A Neural Network-Based Search for Unmodeled Transients in LIGO-Virgo-KAGRA's Third Observing Run
Ryan Raikman, Eric A. Moreno, Katya Govorkova, Siddharth Soni, Ethan Marx, William Benoit, Alec Gunny, Deep Chatterjee, Christina Reissel, Malina M. Desai, Rafia Omer, Muhammed Saleem, Philip Harris, Erik Katsavounidis, Michael W. Coughlin, Dylan Rankin
TL;DR
The paper tackles the challenge of detecting unmodeled short-duration gravitational-wave transients in LVK O3 data by introducing GWAK, a semi-supervised neural-network framework that embeds signals, glitches, and background into a low-dimensional space using multiple autoencoders.

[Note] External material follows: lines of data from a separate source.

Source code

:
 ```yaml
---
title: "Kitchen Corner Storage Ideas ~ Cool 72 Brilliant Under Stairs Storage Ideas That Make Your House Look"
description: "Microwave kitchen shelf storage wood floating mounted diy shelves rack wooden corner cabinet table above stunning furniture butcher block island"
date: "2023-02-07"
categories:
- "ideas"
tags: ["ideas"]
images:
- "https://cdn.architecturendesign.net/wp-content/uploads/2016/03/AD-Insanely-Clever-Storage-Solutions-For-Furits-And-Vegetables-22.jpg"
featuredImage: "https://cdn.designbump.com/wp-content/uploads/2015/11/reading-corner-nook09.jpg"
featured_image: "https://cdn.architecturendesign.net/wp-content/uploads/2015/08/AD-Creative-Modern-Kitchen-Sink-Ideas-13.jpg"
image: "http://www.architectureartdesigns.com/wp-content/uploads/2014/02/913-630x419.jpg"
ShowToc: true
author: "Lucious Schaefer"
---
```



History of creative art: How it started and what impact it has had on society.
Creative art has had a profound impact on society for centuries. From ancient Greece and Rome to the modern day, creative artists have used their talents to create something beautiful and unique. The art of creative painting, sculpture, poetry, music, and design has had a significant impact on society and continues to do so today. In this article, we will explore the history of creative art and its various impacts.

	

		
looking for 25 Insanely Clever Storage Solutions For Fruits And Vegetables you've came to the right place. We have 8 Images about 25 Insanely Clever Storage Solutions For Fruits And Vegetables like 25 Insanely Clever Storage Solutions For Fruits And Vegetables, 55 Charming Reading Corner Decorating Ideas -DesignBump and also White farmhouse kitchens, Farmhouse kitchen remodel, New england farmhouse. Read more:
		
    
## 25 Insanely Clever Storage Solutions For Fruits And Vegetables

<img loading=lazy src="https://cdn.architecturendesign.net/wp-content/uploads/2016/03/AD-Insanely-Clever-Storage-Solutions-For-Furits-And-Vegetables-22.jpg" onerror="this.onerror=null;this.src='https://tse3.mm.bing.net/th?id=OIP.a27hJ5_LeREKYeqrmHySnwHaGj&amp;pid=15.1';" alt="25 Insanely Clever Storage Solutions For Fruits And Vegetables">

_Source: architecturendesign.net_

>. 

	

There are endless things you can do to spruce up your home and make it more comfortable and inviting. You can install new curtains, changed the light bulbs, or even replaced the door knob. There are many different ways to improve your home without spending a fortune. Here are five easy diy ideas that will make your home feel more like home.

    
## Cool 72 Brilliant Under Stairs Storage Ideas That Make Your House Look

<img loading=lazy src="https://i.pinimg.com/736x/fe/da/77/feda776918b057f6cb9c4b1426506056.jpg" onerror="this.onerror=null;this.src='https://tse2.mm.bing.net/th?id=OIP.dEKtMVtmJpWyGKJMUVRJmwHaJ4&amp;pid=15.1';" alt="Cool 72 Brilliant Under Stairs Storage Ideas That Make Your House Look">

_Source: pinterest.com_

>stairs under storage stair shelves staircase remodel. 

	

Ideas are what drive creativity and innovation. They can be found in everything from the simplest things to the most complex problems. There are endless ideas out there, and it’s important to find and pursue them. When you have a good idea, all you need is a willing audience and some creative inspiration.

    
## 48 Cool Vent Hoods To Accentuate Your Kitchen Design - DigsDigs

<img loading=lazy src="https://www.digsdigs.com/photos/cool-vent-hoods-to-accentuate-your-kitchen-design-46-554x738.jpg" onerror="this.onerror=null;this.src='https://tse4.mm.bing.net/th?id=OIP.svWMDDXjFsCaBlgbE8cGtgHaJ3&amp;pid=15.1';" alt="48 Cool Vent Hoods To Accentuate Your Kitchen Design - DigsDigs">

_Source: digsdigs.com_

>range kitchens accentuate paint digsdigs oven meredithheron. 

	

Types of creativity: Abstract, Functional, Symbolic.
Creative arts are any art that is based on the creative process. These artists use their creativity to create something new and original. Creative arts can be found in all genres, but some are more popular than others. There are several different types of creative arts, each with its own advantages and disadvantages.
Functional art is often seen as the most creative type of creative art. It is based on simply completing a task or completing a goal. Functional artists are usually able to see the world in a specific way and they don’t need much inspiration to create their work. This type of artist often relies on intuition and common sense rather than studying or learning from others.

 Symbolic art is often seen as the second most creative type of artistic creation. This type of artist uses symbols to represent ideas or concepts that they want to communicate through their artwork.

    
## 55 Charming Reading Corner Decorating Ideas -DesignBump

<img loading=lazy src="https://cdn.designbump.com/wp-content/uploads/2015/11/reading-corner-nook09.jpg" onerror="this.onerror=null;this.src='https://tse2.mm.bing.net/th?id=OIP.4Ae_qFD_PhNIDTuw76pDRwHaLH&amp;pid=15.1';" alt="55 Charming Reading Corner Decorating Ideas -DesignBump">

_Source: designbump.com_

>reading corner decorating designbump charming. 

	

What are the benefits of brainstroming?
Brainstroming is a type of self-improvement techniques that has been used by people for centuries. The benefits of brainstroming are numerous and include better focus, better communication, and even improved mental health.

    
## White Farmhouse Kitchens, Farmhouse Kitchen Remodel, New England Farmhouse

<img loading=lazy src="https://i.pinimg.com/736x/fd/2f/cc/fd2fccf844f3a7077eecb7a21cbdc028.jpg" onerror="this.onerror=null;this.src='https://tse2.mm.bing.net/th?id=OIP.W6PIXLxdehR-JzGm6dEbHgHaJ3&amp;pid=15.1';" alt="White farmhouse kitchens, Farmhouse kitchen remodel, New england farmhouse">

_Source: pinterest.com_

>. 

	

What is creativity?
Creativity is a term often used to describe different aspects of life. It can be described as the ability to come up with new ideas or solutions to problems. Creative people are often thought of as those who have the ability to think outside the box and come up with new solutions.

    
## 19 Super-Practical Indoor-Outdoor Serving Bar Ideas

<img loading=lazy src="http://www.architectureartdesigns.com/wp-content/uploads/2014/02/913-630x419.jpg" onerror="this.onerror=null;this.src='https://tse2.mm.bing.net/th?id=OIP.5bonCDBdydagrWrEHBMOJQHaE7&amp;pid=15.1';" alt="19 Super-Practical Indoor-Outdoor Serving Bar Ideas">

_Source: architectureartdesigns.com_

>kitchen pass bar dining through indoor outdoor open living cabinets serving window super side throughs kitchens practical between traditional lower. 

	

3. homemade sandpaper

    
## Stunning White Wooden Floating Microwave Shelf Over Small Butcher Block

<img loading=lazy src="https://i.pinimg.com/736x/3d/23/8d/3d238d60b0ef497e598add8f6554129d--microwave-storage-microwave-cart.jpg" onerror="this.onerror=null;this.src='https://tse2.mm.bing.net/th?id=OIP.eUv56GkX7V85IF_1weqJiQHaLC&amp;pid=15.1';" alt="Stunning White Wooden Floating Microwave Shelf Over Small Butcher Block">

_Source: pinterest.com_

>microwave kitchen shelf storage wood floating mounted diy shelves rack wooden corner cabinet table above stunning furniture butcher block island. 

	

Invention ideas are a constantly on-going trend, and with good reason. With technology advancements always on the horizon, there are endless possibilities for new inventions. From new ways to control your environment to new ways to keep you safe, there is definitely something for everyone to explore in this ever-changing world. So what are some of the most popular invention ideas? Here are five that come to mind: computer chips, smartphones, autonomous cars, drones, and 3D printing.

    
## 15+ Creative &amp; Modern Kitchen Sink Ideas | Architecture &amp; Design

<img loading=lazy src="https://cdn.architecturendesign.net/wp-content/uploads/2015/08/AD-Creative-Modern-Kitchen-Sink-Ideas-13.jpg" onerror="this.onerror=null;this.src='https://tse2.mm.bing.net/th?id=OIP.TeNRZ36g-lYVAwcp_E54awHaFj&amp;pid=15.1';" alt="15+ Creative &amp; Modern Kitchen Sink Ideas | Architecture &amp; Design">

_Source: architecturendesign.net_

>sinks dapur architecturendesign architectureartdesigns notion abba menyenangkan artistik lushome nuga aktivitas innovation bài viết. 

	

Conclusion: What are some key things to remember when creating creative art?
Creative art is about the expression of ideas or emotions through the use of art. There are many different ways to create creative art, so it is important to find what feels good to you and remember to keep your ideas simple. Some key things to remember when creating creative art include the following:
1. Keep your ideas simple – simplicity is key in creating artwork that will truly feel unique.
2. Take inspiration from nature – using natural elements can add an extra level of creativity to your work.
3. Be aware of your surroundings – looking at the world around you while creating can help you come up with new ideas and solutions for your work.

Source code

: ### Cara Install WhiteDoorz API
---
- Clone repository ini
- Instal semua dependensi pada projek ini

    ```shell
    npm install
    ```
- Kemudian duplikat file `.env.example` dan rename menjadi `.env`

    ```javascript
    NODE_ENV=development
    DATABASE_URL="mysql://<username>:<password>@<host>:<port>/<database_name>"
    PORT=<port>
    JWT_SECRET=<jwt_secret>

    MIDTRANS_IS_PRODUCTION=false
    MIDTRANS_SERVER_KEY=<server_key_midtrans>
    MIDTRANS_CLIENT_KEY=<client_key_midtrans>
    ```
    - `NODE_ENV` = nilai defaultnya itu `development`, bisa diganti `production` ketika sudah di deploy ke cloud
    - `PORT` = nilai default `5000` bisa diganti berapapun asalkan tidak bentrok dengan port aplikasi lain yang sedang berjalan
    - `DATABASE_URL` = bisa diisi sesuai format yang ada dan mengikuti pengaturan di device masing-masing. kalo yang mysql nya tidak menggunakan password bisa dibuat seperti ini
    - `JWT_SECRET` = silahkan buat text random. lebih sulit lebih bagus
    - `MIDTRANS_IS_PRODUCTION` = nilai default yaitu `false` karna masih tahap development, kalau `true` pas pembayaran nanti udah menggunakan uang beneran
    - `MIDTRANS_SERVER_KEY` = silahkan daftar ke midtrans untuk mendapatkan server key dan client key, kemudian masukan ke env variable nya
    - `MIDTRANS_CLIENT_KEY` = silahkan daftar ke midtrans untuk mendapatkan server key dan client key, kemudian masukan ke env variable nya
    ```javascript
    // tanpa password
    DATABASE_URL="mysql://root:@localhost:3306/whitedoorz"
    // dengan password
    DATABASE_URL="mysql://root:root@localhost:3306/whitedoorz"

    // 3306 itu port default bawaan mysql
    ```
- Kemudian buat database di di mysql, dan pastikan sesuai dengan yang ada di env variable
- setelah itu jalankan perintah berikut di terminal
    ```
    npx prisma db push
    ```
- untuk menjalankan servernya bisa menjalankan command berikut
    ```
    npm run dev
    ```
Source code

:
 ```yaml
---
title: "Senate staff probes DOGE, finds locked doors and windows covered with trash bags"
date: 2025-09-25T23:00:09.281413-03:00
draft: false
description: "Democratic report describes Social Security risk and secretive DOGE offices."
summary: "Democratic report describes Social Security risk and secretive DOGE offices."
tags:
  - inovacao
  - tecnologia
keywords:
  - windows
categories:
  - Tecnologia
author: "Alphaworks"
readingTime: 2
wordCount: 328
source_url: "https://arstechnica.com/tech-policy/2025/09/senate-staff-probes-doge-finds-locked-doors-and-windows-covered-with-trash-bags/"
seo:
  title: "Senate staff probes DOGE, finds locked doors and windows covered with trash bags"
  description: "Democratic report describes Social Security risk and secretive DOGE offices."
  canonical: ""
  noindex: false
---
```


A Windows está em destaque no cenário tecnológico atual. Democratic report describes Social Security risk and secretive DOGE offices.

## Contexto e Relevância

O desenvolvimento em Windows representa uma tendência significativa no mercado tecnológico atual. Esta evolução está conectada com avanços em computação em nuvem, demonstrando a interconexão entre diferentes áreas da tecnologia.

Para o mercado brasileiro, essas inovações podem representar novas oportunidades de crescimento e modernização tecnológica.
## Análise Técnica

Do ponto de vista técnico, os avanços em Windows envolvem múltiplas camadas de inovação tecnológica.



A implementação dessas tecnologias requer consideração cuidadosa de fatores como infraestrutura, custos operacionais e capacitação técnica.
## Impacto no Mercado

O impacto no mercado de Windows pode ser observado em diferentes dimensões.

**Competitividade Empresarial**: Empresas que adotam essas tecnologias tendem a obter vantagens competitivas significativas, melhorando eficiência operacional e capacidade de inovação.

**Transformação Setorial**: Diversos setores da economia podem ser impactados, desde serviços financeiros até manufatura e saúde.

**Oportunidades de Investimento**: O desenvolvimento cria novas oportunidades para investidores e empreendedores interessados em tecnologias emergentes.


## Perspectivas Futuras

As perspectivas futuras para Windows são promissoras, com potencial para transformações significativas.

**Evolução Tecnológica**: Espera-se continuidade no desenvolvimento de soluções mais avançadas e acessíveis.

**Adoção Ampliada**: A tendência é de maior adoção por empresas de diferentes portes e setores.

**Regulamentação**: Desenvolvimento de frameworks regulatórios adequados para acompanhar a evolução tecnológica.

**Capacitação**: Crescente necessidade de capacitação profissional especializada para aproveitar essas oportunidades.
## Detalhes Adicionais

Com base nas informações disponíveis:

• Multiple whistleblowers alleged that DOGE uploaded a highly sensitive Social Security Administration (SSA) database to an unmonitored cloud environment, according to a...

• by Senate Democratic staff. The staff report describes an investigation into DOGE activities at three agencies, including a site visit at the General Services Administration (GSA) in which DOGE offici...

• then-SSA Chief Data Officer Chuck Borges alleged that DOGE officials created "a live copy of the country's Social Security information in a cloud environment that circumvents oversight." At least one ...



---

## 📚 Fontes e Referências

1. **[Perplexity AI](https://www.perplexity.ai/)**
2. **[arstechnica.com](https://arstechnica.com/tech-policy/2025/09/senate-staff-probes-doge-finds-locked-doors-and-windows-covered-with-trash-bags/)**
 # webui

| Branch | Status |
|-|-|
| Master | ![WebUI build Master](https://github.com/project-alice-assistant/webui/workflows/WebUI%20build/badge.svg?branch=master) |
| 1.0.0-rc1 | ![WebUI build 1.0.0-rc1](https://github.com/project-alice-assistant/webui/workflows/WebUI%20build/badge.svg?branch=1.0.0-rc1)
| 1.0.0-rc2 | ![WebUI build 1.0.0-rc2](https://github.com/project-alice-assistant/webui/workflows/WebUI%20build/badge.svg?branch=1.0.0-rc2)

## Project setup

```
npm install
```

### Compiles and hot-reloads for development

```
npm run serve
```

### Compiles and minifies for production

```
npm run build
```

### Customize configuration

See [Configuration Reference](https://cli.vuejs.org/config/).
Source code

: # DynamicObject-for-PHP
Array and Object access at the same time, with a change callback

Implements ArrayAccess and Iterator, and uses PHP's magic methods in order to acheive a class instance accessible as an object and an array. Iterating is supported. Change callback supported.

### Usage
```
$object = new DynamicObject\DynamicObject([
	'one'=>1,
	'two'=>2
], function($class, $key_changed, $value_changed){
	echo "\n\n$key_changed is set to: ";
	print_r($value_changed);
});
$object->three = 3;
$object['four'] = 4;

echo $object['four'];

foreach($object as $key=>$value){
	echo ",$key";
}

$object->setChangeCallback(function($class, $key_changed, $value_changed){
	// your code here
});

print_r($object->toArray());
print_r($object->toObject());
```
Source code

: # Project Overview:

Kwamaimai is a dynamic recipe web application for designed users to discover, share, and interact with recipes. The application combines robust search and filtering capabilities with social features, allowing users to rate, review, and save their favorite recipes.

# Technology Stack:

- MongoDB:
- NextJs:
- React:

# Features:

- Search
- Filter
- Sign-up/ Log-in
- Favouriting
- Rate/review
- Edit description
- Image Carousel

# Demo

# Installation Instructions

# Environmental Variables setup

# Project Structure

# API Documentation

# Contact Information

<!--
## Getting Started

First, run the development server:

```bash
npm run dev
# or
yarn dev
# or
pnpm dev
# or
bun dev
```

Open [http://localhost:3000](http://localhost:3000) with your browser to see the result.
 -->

It trains on real O3 data with targeted injections and employs a frequency-domain correlation plus a heuristic reweighting scheme to suppress false alarms from glitches, enabling sensitivity to a broad class of bursts beyond CBC templates. The analysis recovers known CBC events, finds no statistically significant non-CBC detections, and reveals GWAK's robustness in high-glitch CAT2 periods, illustrating potential for discovering novel transients in future runs. This work demonstrates that GWAK can complement traditional pipelines, improve anomaly detection in gravitational-wave data, and pave the way for future, more general burst searches.
Abstract
This paper presents the results of a Neural Network (NN)-based search for short-duration gravitational-wave transients in data from the third observing run of LIGO, Virgo, and KAGRA. The search targets unmodeled transients with durations of milliseconds to a few seconds in the 30-1500 Hz frequency band, without assumptions about the incoming signal direction, polarization, or morphology. Using the Gravitational Wave Anomalous Knowledge (GWAK) method, three compact binary coalescences (CBCs) identified by existing pipelines are successfully detected, along with a range of detector glitches. The algorithm constructs a low-dimensional embedded space to capture the physical features of signals, enabling the detection of CBCs, detector glitches, and unmodeled transients. This study demonstrates GWAK's ability to enhance gravitational-wave searches beyond the limits of existing pipelines, laying the groundwork for future detection strategies.